The question of a quarry will once again come forward when Whitehorse City Council meets next week.

Norcope Construction Group wants council to amend the Official Community Plan (OCP) designation for a parcel of land next to the UTAH siding yard, at kilometre 1415 on the Alaska Highway.

This land is currently zoned mixed-use-industrial/commercial. Norcope is looking for an industrial designation that would allow for a gravel quarry.

Doug Gonder, Norcope’s president, said his company has invested a lot of time and money in the potential development since bringing an application forward in September 2016. In March 2017, city administration recommended the application be defeated at first reading.

Reasons for this included Norcope’s plan to use Miles Canyon Road, a tourism hotspot, as a year-round access point for 30 trucks daily.

As well, city administration said Kwanlin Dün First Nation and the Ta’an Kwäch’än Council, both of which own land in the area, wrote letters stating they do not support the quarry. KDFN was unable to respond before press time. A TKC spokesperson said TKC had nothing to add.

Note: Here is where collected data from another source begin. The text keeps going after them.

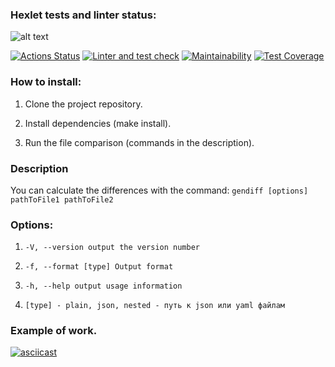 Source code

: ### Hexlet tests and linter status:
![alt text](https://i.ibb.co/m6LN1Nz/Difference-calculator-picture.png)

[![Actions Status](https://github.com/hawkprimarch/frontend-project-lvl2/workflows/hexlet-check/badge.svg)](https://github.com/hawkprimarch/frontend-project-lvl2/actions)
[![Linter and test check](https://github.com/hawkprimarch/frontend-project-lvl2/actions/workflows/node.js.yml/badge.svg)](https://github.com/hawkprimarch/frontend-project-lvl2/actions/workflows/node.js.yml)
[![Maintainability](https://api.codeclimate.com/v1/badges/a99a88d28ad37a79dbf6/maintainability)](https://codeclimate.com/github/codeclimate/codeclimate/maintainability) 
[![Test Coverage](https://api.codeclimate.com/v1/badges/31b2b490ed92a50eb640/test_coverage)](https://codeclimate.com/github/hawkprimarch/frontend-project-lvl2/test_coverage)

### How to install:

1. Clone the project repository.

2. Install dependencies (make install).

3. Run the file comparison (commands in the description).

### Description

You can calculate the differences with the command: `gendiff [options] pathToFile1 pathToFile2`

### Options: 
1.  ` -V, --version output the version number `

2. ` -f, --format [type] Output format `

3. ` -h, --help output usage information `

4. `[type] - plain, json, nested - путь к json или yaml файлам`

### **Example of work.**
[![asciicast](https://asciinema.org/a/E1ZvpWnYspBT7U8YpsvQjH4JC.svg)](https://asciinema.org/a/E1ZvpWnYspBT7U8YpsvQjH4JC)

During the Jan. 8 standing committees meeting, Norcope presented a revised application that reduced the size of the proposed quarry from 21.5 to 9.9 hectares. This creates a buffer between the site and residential areas. It also pushes the quarry back from the Miles Canyon lookout.

Gonder says Whitehorse needs gravel for continued development, and his company has been scouting pit locations for 25 years.

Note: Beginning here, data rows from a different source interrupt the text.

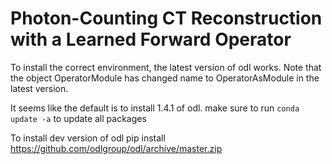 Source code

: # Photon-Counting CT Reconstruction with a Learned Forward Operator
To install the correct environment, the latest version of odl works.
Note that the object OperatorModule has changed name to OperatorAsModule in the latest version.


It seems like the default is to install 1.4.1 of odl.
make sure to run `conda update -a` to update all packages

To install dev version of odl
pip install https://github.com/odlgroup/odl/archive/master.zip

“Our problem is, what applicant would go and spend $100,000 or more through the permitting process to find out that the city, near the end, would dispute it?” Gonder says. “It’s totally ridiculous.”

“They shouldn’t have taken my application if they knew they were going to come up with problems.… I’ve got a lot better things I could invest my money in.”

However, city planner Kinden Kosick said the city was always clear with Gonder that the quarry wasn’t a sure thing.

“We’ve had concerns from the get-go on this one,” Kosick told the News.

“Originally Norcope came to the city with a request to do some test pitting in the area. We said ‘we can support that, but note that (a quarry) is not allowed in this area and there would be future permitting and future decisions through council.’”

Kosick says the area is not ideal for development as is, but there’s hope that, in concert with surrounding landholders, the site can eventually be developed as mixed-use-industrial/commercial.

If the site is instead zoned industrial, as Norcope is asking, and a quarry operates there for 10 to 15 years as Gonder estimates, Kosick says the high slopes left by the pit, some up to 20 metres high, would make the parcel difficult to develop.

Kosick also says an OCP review process is slated to begin in the near future.

It will look at the city’s gravel supply in general, rather than on an ad hoc basis. Once that’s been done, he said, the city will have a better handle on how much industrial land it needs, and whether designations should be changed.

Meanwhile, Gonder is hopeful council will allow the proposal to go to a public hearing instead of allowing “three people behind a desk (to give) the opinion for all of Whitehorse.”

“At the end of the day, this is why we have council,” he said.